Copper is a widely used metal that possesses a unique combination of properties, such as being malleable, ductile, and conductive. Like any other metal, it undergoes a decomposition or oxidation process which involves physical and chemical changes.
Now, let’s delve deeper into copper corrosion.
Does Copper Rust or Corrode?
Corrosion is a natural process that occurs as metals react with the atmosphere, chemicals, or other specific conditions. This transformation leads to a different appearance along with changes to the metal’s mechanical properties and a weaker structural integrity. Copper forms a reddish-brown cuprous oxide layer during its electrochemical reaction with the environment.
Rust forms when metal alloys containing iron undergo the oxidation process. However, copper is a non-ferrous metal, meaning it doesn’t contain iron. As iron content is a prerequisite for the formation of rust, copper certainly does not rust, it corrodes or oxidises as oxygen molecules land on its surface and combine with copper atoms to form copper oxide.

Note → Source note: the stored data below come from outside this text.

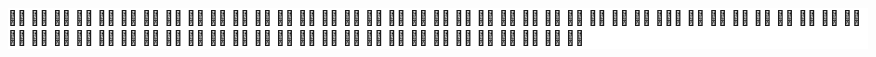 𣑭𣑭
𣚣𣚣
𣢧𣢧
𣪍𣪍
𣫺𣫺
𣲼𣲼
𣴞𣴞
𣻑𣻑
𣽞𣽞
𣾎𣾎
𤉣𤉣
𤎫𤎫
𤘈𤘈
𤜵𤜵
𤠔𤠔
𤰶𤰶
𤲒𤲒
𤾡𤾡
𤾸𤾸
𥁄𥁄
𥃲𥃲
𥃳𥃳
𥄙𥄙
𥄳𥄳
𥐝𥐝
𥘦𥘦
𥚚𥚚
𥛅𥛅
𥥼𥥼
𥪧𥪧𥪧
𥮫𥮫
𥲀𥲀
𥾆𥾆
𦇚𦇚
𦈨𦈨
𦉇𦉇
𦋙𦋙
𦌾𦌾
𦓚𦓚
𦔣𦔣
𦖨𦖨
𦞧𦞧
𦞵𦞵
𦬼𦬼
𦰶𦰶
𦳕𦳕
𦵫𦵫
𦼬𦼬
𦾱𦾱
𧃒𧃒
𧏊𧏊
𧙧𧙧
𧢮𧢮
𧥦𧥦
𧲨𧲨
𧼯𧼯
𨗒𨗒
𨗭𨗭
𨜮𨜮
𨯺𨯺
𨵷𨵷
𩅅𩅅
𩇟𩇟
𩈚𩈚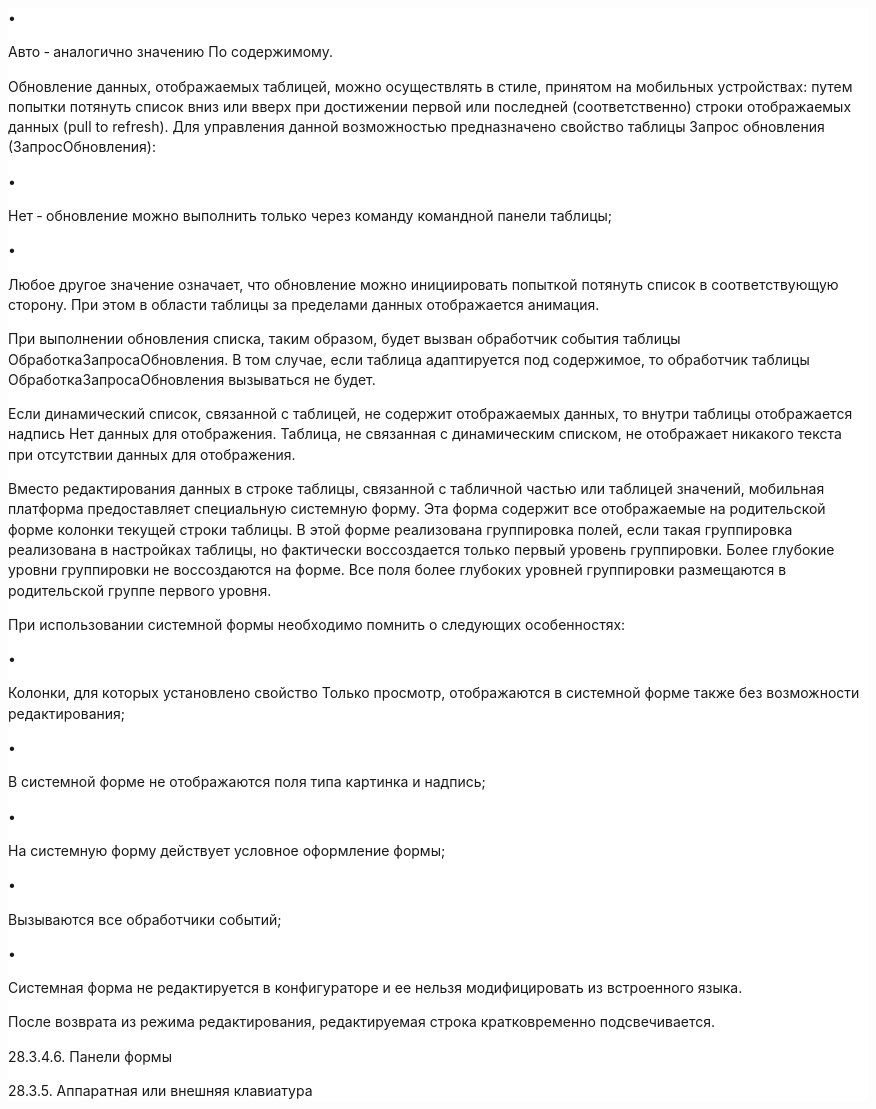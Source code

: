 •

Авто ‑ аналогично значению По содержимому.

Обновление данных, отображаемых таблицей, можно осуществлять в стиле, принятом на мобильных устройствах: путем попытки потянуть список вниз или вверх при достижении первой или последней (соответственно) строки отображаемых данных (pull to refresh). Для управления данной возможностью предназначено свойство таблицы Запрос обновления (ЗапросОбновления):

•

Нет ‑ обновление можно выполнить только через команду командной панели таблицы;

•

Любое другое значение означает, что обновление можно инициировать попыткой потянуть список в соответствующую сторону. При этом в области таблицы за пределами данных отображается анимация.

При выполнении обновления списка, таким образом, будет вызван обработчик события таблицы ОбработкаЗапросаОбновления. В том случае, если таблица адаптируется под содержимое, то обработчик таблицы ОбработкаЗапросаОбновления вызываться не будет.

Если динамический список, связанной с таблицей, не содержит отображаемых данных, то внутри таблицы отображается надпись Нет данных для отображения. Таблица, не связанная с динамическим списком, не отображает никакого текста при отсутствии данных для отображения.

Вместо редактирования данных в строке таблицы, связанной с табличной частью или таблицей значений, мобильная платформа предоставляет специальную системную форму. Эта форма содержит все отображаемые на родительской форме колонки текущей строки таблицы. В этой форме реализована группировка полей, если такая группировка реализована в настройках таблицы, но фактически воссоздается только первый уровень группировки. Более глубокие уровни группировки не воссоздаются на форме. Все поля более глубоких уровней группировки размещаются в родительской группе первого уровня.

При использовании системной формы необходимо помнить о следующих особенностях:

•

Колонки, для которых установлено свойство Только просмотр, отображаются в системной форме также без возможности редактирования;

•

В системной форме не отображаются поля типа картинка и надпись;

•

На системную форму действует условное оформление формы;

•

Вызываются все обработчики событий;

•

Системная форма не редактируется в конфигураторе и ее нельзя модифицировать из встроенного языка.

После возврата из режима редактирования, редактируемая строка кратковременно подсвечивается.

28.3.4.6. Панели формы

28.3.5. Аппаратная или внешняя клавиатура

Unlike iron oxide, copper oxide does not disintegrate over time. It forms a protective film on the surface of the copper which gradually thickens until it becomes copper carbonate. This new layer of material, called patina, serves as a shield that preserves the unspoiled copper inside. What’s more, damaged patina regenerates itself.
Copper corrosion is a slow process, especially in unpolluted environments. Therefore, it takes months or even years for the surfaces to tarnish and gradually turn dark brown or black and finally into a distinctive blue-green colour.
The formation of patina can be forced, as for some applications a specific look is often desired while no one has the time to wait for the copper to achieve this look naturally. This is achieved by treating the copper surfaces with various chemicals or corrosive agents, such as ferric nitrate, sodium thiosulfate, and sulfuretted potash. By using different methods and exposing the copper to different temperatures and moisture levels, various shades and colours can be obtained.
Some applications of copper are most efficient when the patina is removed altogether and copper is in its cleanest form. An example of this would be copper wires, which exhibit their most electrically conductive state without the patina. Wax coating, polishing, and solutions will seal copper from corroding agents, preventing it from oxidising and tarnishing.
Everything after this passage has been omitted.